第四百六十六話 帰途
「ルベンに現れたメレドは、皇魔を撃退しただけで帰国したそうだ」
「はあ……」
セツナがきょとんとしたのは、突然彼の元に訪れた主君が世間話でもするように話しかけてきたからだ。まさかレオンガンドが彼らの馬車を訪ねてくるとは思いもよらず、仰天せざるを得なかった。もっとも、主相手に驚いてばかりもいられず、セツナは神妙な顔をした。直後、レオンガンドが吹き出した理由は、セツナにはわからない。
(メレド?)
(西隣の国よ。ザルワーンとは敵対関係にあったはずね)
耳打ちで教えてくれたのは、ファリアだ。ミリュウは、龍府で再会した子犬を相手に奮闘している。黒い毛玉のような子犬は、ミリュウが龍府に潜入する直前、後方待機の部隊に預けられていたのだ。ミリュウの仲間であったザイン=ヴリディアが大切にしていたという子犬を、ミリュウもまた、大切にしている。仲間の形見だと思っているのだろう。子犬の同行を許したのは、ほかならぬセツナ自身だが。
「それが、どうかされたのですか?」
「おかしいとは思わないか? メレドにとっては領土拡大の絶好の機会だった。ルベンは、どこからともなく現れた皇魔の群れに襲撃され、壊滅状態だったのだからな。防衛にあたったのは、ザルワーン軍の残党だけで、半壊に近い打撃を受けたそうだよ。メレドがその気になれば、ルベンを制圧することなど赤子の手をひねるようなものだった、ということだ」
「ガンディアと事を構えたくなかったのではないでしょうか?」
「それはこちらとて同じことだ。たとえメレドがルベンを占拠したとして、ルベンの奪還のために軍を動かすことはできんよ。わたしはともかく、アルガザードならば、動かすまい」
レオンガンドが自嘲を交えつつ、いった。レオンガンドは、大将軍アルガザードにザルワーンの全権を任せている。それだけアルガザードの能力や人格を信頼しているということだろう。セツナの記憶の中のアルガザードは、バルガザール邸を仮宿にしていた頃のものしかなく、常に好々爺然とした態度を崩さない好人物だった。

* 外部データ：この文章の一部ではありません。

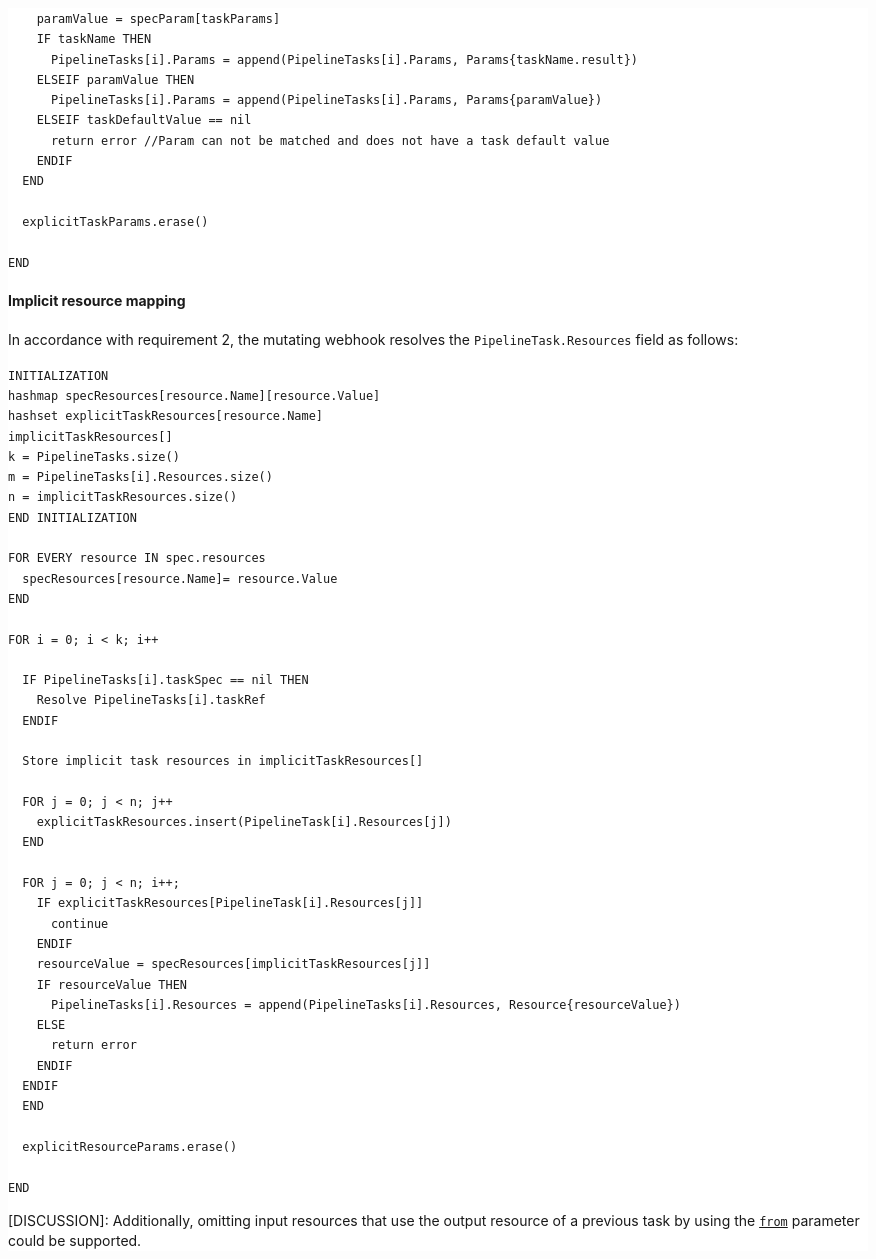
 ```
    paramValue = specParam[taskParams]
    IF taskName THEN
      PipelineTasks[i].Params = append(PipelineTasks[i].Params, Params{taskName.result})
    ELSEIF paramValue THEN
      PipelineTasks[i].Params = append(PipelineTasks[i].Params, Params{paramValue})
    ELSEIF taskDefaultValue == nil
      return error //Param can not be matched and does not have a task default value
    ENDIF
  END

  explicitTaskParams.erase()

END
```

#### Implicit resource mapping

In accordance with requirement 2, the mutating webhook resolves the `PipelineTask.Resources` field as follows:

```
INITIALIZATION
hashmap specResources[resource.Name][resource.Value]
hashset explicitTaskResources[resource.Name]
implicitTaskResources[]
k = PipelineTasks.size()
m = PipelineTasks[i].Resources.size()
n = implicitTaskResources.size()
END INITIALIZATION

FOR EVERY resource IN spec.resources
  specResources[resource.Name]= resource.Value
END

FOR i = 0; i < k; i++

  IF PipelineTasks[i].taskSpec == nil THEN
    Resolve PipelineTasks[i].taskRef
  ENDIF

  Store implicit task resources in implicitTaskResources[] 

  FOR j = 0; j < n; j++
    explicitTaskResources.insert(PipelineTask[i].Resources[j])
  END

  FOR j = 0; j < n; i++;
    IF explicitTaskResources[PipelineTask[i].Resources[j]]
      continue
    ENDIF
    resourceValue = specResources[implicitTaskResources[j]]
    IF resourceValue THEN
      PipelineTasks[i].Resources = append(PipelineTasks[i].Resources, Resource{resourceValue})
    ELSE
      return error
    ENDIF
  ENDIF
  END

  explicitResourceParams.erase()

END
```


[DISCUSSION]: Additionally, omitting input resources that use the output resource of a previous task by using the [`from`](https://github.com/tektoncd/pipeline/blob/master/docs/pipelines.md#using-the-from-parameter) parameter could be supported.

アルガザードは、セツナと縁深いラクサス・ザナフ・バルガザール、ルウファ・ゼノン=バルガザールの父親である。ラクサスとはログナー潜入時に世話になって以来疎遠気味ではあるが、ルウファは《獅子の尾》結成からこっち、副隊長として頼りきっていた。バルガザール家とは、なにかと縁があるのだろうと思わざるをえない。
ルウファとは、マイラムで合流する予定になっている。王立親衛隊は全員帰国しなければならないのだ。もちろん、ルウファが動けないほどの重傷ならば、療養に専念させるべきではあったが、ルウファからの返事は全力でマイラムに向かう、ということだった。少しは回復したらしく、セツナたちはほっとしたものだ。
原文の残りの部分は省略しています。